Thursday, December 14, 2006

Advent 12

In the beginning was the Word, and the Word was with God, and the Word was God. He was with God in the beginning.
Through him all things were made; without him nothing was made that has been made. In him was life, and that life was the light of men. The light shines in the darkness, but the darkness has not understood it.
There came a man who was sent from God; his name was John. He came as a witness to testify concerning that light, so that through him all men might believe. He himself was not the light; he came only as a witness to the light. The true light that gives light to every man was coming into the world.
He was in the world, and though the world was made through him, the world did not recognize him. He came to that which was his own, but his own did not receive him. Yet to all who received him, to those who believed in his name, he gave the right to become children of God—children born not of natural descent, nor of human decision or a husband's will, but born of God.
The Word became flesh and made his dwelling among us. We have seen his glory, the glory of the One and Only, who came from the Father, full of grace and truth.

(John 1:1-14, New International Version)

One of the things that I love about being British is that we come from pretty much everywhere else.

Take, for example, the Netherlands.
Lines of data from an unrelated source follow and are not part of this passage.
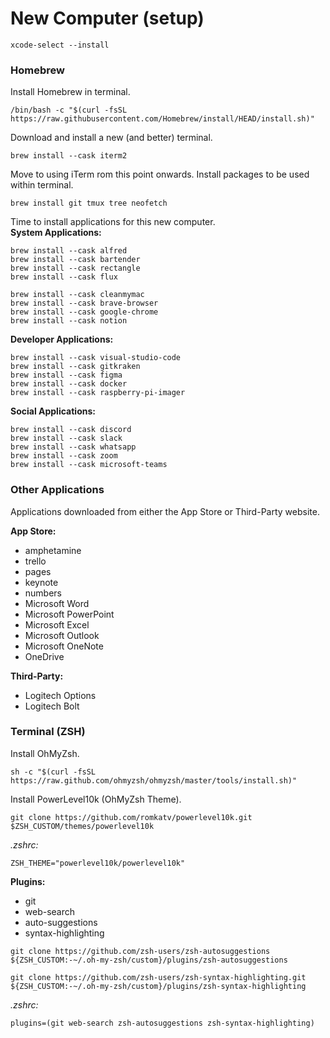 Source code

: # New Computer (setup)

```
xcode-select --install
```

### Homebrew
Install Homebrew in terminal.
```
/bin/bash -c "$(curl -fsSL https://raw.githubusercontent.com/Homebrew/install/HEAD/install.sh)"
```
Download and install a new (and better) terminal.
```
brew install --cask iterm2
```
Move to using iTerm rom this point onwards.
Install packages to be used within terminal.
```
brew install git tmux tree neofetch
```
Time to install applications for this new computer. <br>
**System Applications:**
```
brew install --cask alfred
brew install --cask bartender
brew install --cask rectangle
brew install --cask flux
```
```
brew install --cask cleanmymac
brew install --cask brave-browser
brew install --cask google-chrome
brew install --cask notion
```
**Developer Applications:**
```
brew install --cask visual-studio-code
brew install --cask gitkraken
brew install --cask figma
brew install --cask docker
brew install --cask raspberry-pi-imager
```

**Social Applications:**
```
brew install --cask discord
brew install --cask slack
brew install --cask whatsapp
brew install --cask zoom
brew install --cask microsoft-teams
```

### Other Applications
Applications downloaded from either the App Store or Third-Party website.

**App Store:** <br>
- amphetamine
- trello
- pages
- keynote
- numbers
- Microsoft Word
- Microsoft PowerPoint
- Microsoft Excel
- Microsoft Outlook
- Microsoft OneNote
- OneDrive

**Third-Party:** <br>
- Logitech Options
- Logitech Bolt

### Terminal (ZSH)
Install OhMyZsh.
```
sh -c "$(curl -fsSL https://raw.github.com/ohmyzsh/ohmyzsh/master/tools/install.sh)"
```
Install PowerLevel10k (OhMyZsh Theme).
```
git clone https://github.com/romkatv/powerlevel10k.git $ZSH_CUSTOM/themes/powerlevel10k
```
*.zshrc:*
```
ZSH_THEME="powerlevel10k/powerlevel10k"
```
**Plugins:** <br>
- git
- web-search
- auto-suggestions
- syntax-highlighting
```
git clone https://github.com/zsh-users/zsh-autosuggestions ${ZSH_CUSTOM:-~/.oh-my-zsh/custom}/plugins/zsh-autosuggestions
```
```
git clone https://github.com/zsh-users/zsh-syntax-highlighting.git ${ZSH_CUSTOM:-~/.oh-my-zsh/custom}/plugins/zsh-syntax-highlighting
```
*.zshrc:*
```
plugins=(git web-search zsh-autosuggestions zsh-syntax-highlighting)
```
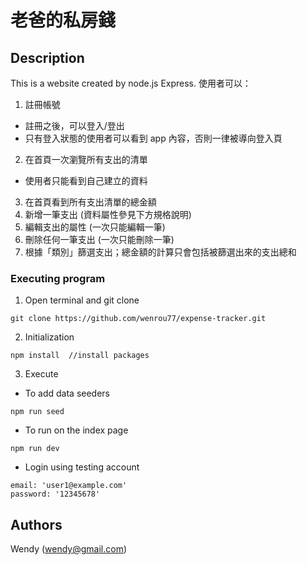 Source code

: # 老爸的私房錢

## Description

This is a website created by node.js Express. 
使用者可以：

1. 註冊帳號
- 註冊之後，可以登入/登出
- 只有登入狀態的使用者可以看到 app 內容，否則一律被導向登入頁
2. 在首頁一次瀏覽所有支出的清單
- 使用者只能看到自己建立的資料
3. 在首頁看到所有支出清單的總金額
4. 新增一筆支出 (資料屬性參見下方規格說明)
5. 編輯支出的屬性 (一次只能編輯一筆)
6. 刪除任何一筆支出 (一次只能刪除一筆)
7. 根據「類別」篩選支出；總金額的計算只會包括被篩選出來的支出總和

### Executing program

1. Open terminal and git clone
```
git clone https://github.com/wenrou77/expense-tracker.git
```

2. Initialization
```
npm install  //install packages
```

3. Execute
- To add data seeders
```
npm run seed
```

- To run on the index page
```
npm run dev
```
- Login using testing account
```
email: 'user1@example.com'
password: '12345678'
```

## Authors

Wendy (wendy@gmail.com)
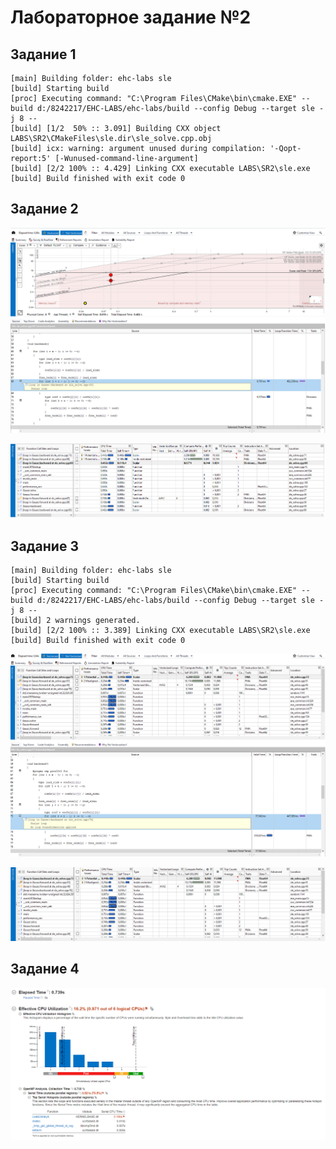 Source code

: # Лабораторное задание №2

## Задание 1

```
[main] Building folder: ehc-labs sle
[build] Starting build
[proc] Executing command: "C:\Program Files\CMake\bin\cmake.EXE" --build d:/8242217/EHC-LABS/ehc-labs/build --config Debug --target sle -j 8 --
[build] [1/2  50% :: 3.091] Building CXX object LABS\SR2\CMakeFiles\sle.dir\sle_solve.cpp.obj
[build] icx: warning: argument unused during compilation: '-Qopt-report:5' [-Wunused-command-line-argument]
[build] [2/2 100% :: 4.429] Linking CXX executable LABS\SR2\sle.exe
[build] Build finished with exit code 0
```

## Задание 2

![1](images/1.png)

![2](images/2.png)

## Задание 3

```
[main] Building folder: ehc-labs sle
[build] Starting build
[proc] Executing command: "C:\Program Files\CMake\bin\cmake.EXE" --build d:/8242217/EHC-LABS/ehc-labs/build --config Debug --target sle -j 8 --
[build] 2 warnings generated.
[build] [2/2 100% :: 3.389] Linking CXX executable LABS\SR2\sle.exe
[build] Build finished with exit code 0
```

![3](images/3.png)

![4](images/4.png)

## Задание 4

![5](images/5.png) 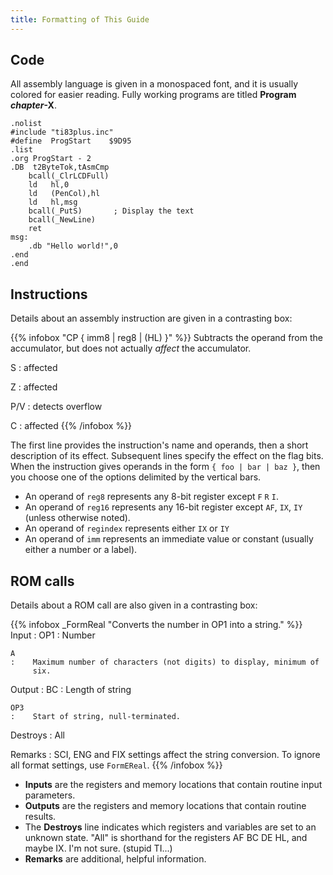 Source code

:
 ```yaml
---
title: Formatting of This Guide
---
```


## Code

All assembly language is given in a monospaced font, and it is usually
colored for easier reading.
Fully working programs are titled **Program *chapter*-X**.

    .nolist
    #include "ti83plus.inc"
    #define  ProgStart    $9D95
    .list
    .org ProgStart - 2
    .DB  t2ByteTok,tAsmCmp
        bcall(_ClrLCDFull)
        ld   hl,0
        ld   (PenCol),hl
        ld   hl,msg
        bcall(_PutS)       ; Display the text
        bcall(_NewLine)
        ret
    msg:
        .db "Hello world!",0
    .end
    .end

## Instructions

Details about an assembly instruction are given in a contrasting box:

{{% infobox "CP { imm8 | reg8 | (HL) }" %}}
Subtracts the operand from the accumulator, but does not actually
*affect* the accumulator.

S
:    affected

Z
:    affected

P/V
:    detects overflow

C
:    affected
{{% /infobox %}}

The first line provides the instruction's name and operands, then a short
description of its effect. Subsequent lines specify the effect on the flag
bits.  When the instruction gives operands in the form `{ foo | bar | baz }`,
then you choose one of the options delimited by the vertical bars.

 * An operand of `reg8` represents any 8-bit register except `F` `R` `I`.
 * An operand of `reg16` represents any 16-bit register except `AF`, `IX`, `IY`
   (unless otherwise noted).
 * An operand of `regindex` represents either `IX` or `IY`
 * An operand of `imm` represents an immediate value or constant (usually
   either a number or a label).

## ROM calls

Details about a ROM call are also given in a contrasting box:

{{% infobox _FormReal "Converts the number in OP1 into a string." %}}
Input
:   OP1
    :    Number

    A
    :    Maximum number of characters (not digits) to display, minimum of
         six.

Output
:   BC
    :    Length of string

    OP3
    :    Start of string, null-terminated.

Destroys
:   All

Remarks
:   SCI, ENG and FIX settings affect the string conversion. To ignore all
    format settings, use `FormEReal`.
{{% /infobox %}}
    
 * **Inputs** are the registers and memory locations that contain routine
   input parameters.
 * **Outputs** are the registers and memory locations that contain routine
   results.
 * The **Destroys** line indicates which registers and variables are set
   to an unknown state. "All" is shorthand for the registers AF BC DE HL,
   and maybe IX. I'm not sure. (stupid TI...)
 * **Remarks** are additional, helpful information.


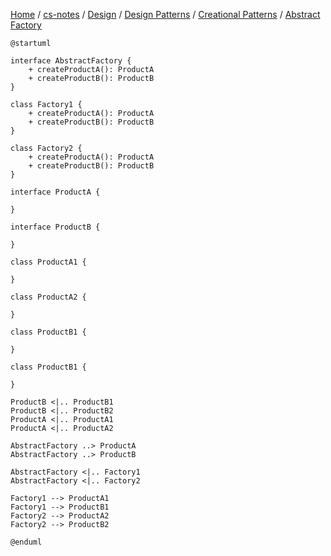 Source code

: [Home](https://mengxianbin.github.io) /
[cs-notes](https://mengxianbin.github.io/cs-notes/site) /
[Design](https://mengxianbin.github.io/cs-notes/site/Design) /
[Design Patterns](https://mengxianbin.github.io/cs-notes/site/Design/Design%20Patterns) /
[Creational Patterns](https://mengxianbin.github.io/cs-notes/site/Design/Design%20Patterns/Creational%20Patterns) /
[Abstract Factory](https://mengxianbin.github.io/cs-notes/site/Design/Design%20Patterns/Creational%20Patterns/Abstract%20Factory)

```puml
@startuml

interface AbstractFactory {
    + createProductA(): ProductA
    + createProductB(): ProductB
}

class Factory1 {
    + createProductA(): ProductA
    + createProductB(): ProductB
}

class Factory2 {
    + createProductA(): ProductA
    + createProductB(): ProductB
}

interface ProductA {

}

interface ProductB {

}

class ProductA1 {

}

class ProductA2 {
    
}

class ProductB1 {
    
}

class ProductB1 {
    
}

ProductB <|.. ProductB1
ProductB <|.. ProductB2
ProductA <|.. ProductA1
ProductA <|.. ProductA2

AbstractFactory ..> ProductA
AbstractFactory ..> ProductB

AbstractFactory <|.. Factory1
AbstractFactory <|.. Factory2

Factory1 --> ProductA1
Factory1 --> ProductB1
Factory2 --> ProductA2
Factory2 --> ProductB2

@enduml
```
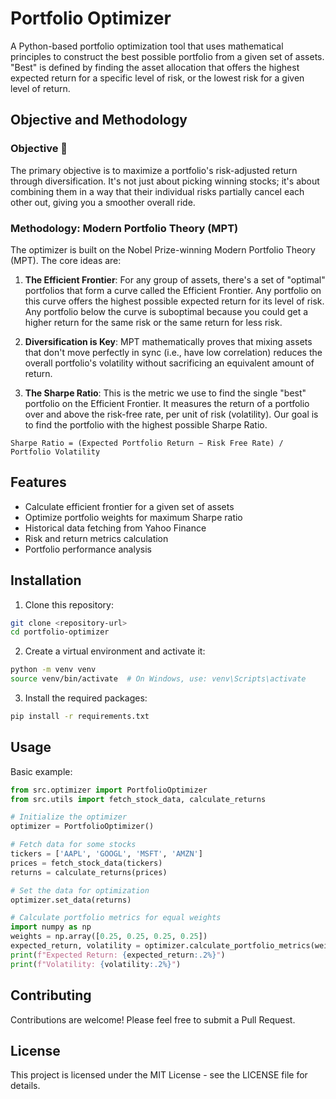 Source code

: # Portfolio Optimizer

A Python-based portfolio optimization tool that uses mathematical principles to construct the best possible portfolio from a given set of assets. "Best" is defined by finding the asset allocation that offers the highest expected return for a specific level of risk, or the lowest risk for a given level of return.

## Objective and Methodology

### Objective 🎯

The primary objective is to maximize a portfolio's risk-adjusted return through diversification. It's not just about picking winning stocks; it's about combining them in a way that their individual risks partially cancel each other out, giving you a smoother overall ride.

### Methodology: Modern Portfolio Theory (MPT)

The optimizer is built on the Nobel Prize-winning Modern Portfolio Theory (MPT). The core ideas are:

1. **The Efficient Frontier**: For any group of assets, there's a set of "optimal" portfolios that form a curve called the Efficient Frontier. Any portfolio on this curve offers the highest possible expected return for its level of risk. Any portfolio below the curve is suboptimal because you could get a higher return for the same risk or the same return for less risk.

2. **Diversification is Key**: MPT mathematically proves that mixing assets that don't move perfectly in sync (i.e., have low correlation) reduces the overall portfolio's volatility without sacrificing an equivalent amount of return.

3. **The Sharpe Ratio**: This is the metric we use to find the single "best" portfolio on the Efficient Frontier. It measures the return of a portfolio over and above the risk-free rate, per unit of risk (volatility). Our goal is to find the portfolio with the highest possible Sharpe Ratio.

```
Sharpe Ratio = (Expected Portfolio Return − Risk Free Rate) / Portfolio Volatility
```

## Features

- Calculate efficient frontier for a given set of assets
- Optimize portfolio weights for maximum Sharpe ratio
- Historical data fetching from Yahoo Finance
- Risk and return metrics calculation
- Portfolio performance analysis

## Installation

1. Clone this repository:
```bash
git clone <repository-url>
cd portfolio-optimizer
```

2. Create a virtual environment and activate it:
```bash
python -m venv venv
source venv/bin/activate  # On Windows, use: venv\Scripts\activate
```

3. Install the required packages:
```bash
pip install -r requirements.txt
```

## Usage

Basic example:

```python
from src.optimizer import PortfolioOptimizer
from src.utils import fetch_stock_data, calculate_returns

# Initialize the optimizer
optimizer = PortfolioOptimizer()

# Fetch data for some stocks
tickers = ['AAPL', 'GOOGL', 'MSFT', 'AMZN']
prices = fetch_stock_data(tickers)
returns = calculate_returns(prices)

# Set the data for optimization
optimizer.set_data(returns)

# Calculate portfolio metrics for equal weights
import numpy as np
weights = np.array([0.25, 0.25, 0.25, 0.25])
expected_return, volatility = optimizer.calculate_portfolio_metrics(weights)
print(f"Expected Return: {expected_return:.2%}")
print(f"Volatility: {volatility:.2%}")
```

## Contributing

Contributions are welcome! Please feel free to submit a Pull Request.

## License

This project is licensed under the MIT License - see the LICENSE file for details.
There is a long history of immigration from Holland to England: Dutch merchants, entrepreneurs of manufacturing and industry, the drainage engineers who reclaimed the Fens from the sea, and even monarchy…a tidal stream of people crossing the North Sea, fanning out far and wide, but concentrating in East Anglia, whose sub-marine fields and wide open skies reminded them of whence they had come. And swept along in the stream, a Gogh, who came, and settled in Norfolk; had children and grandchildren who were born, married, died, and somewhere down the line Anglicised the family name to Gooch; and on, until the name is currently borne by my good friends and close neighbours Brian and Amanda…


God moved into the neighbourhood. And though, like most incomers, he experienced the xenophobia of the established community, he decided to stay. To establish a family. To become embedded in the community, enhancing it, influencing its evolution.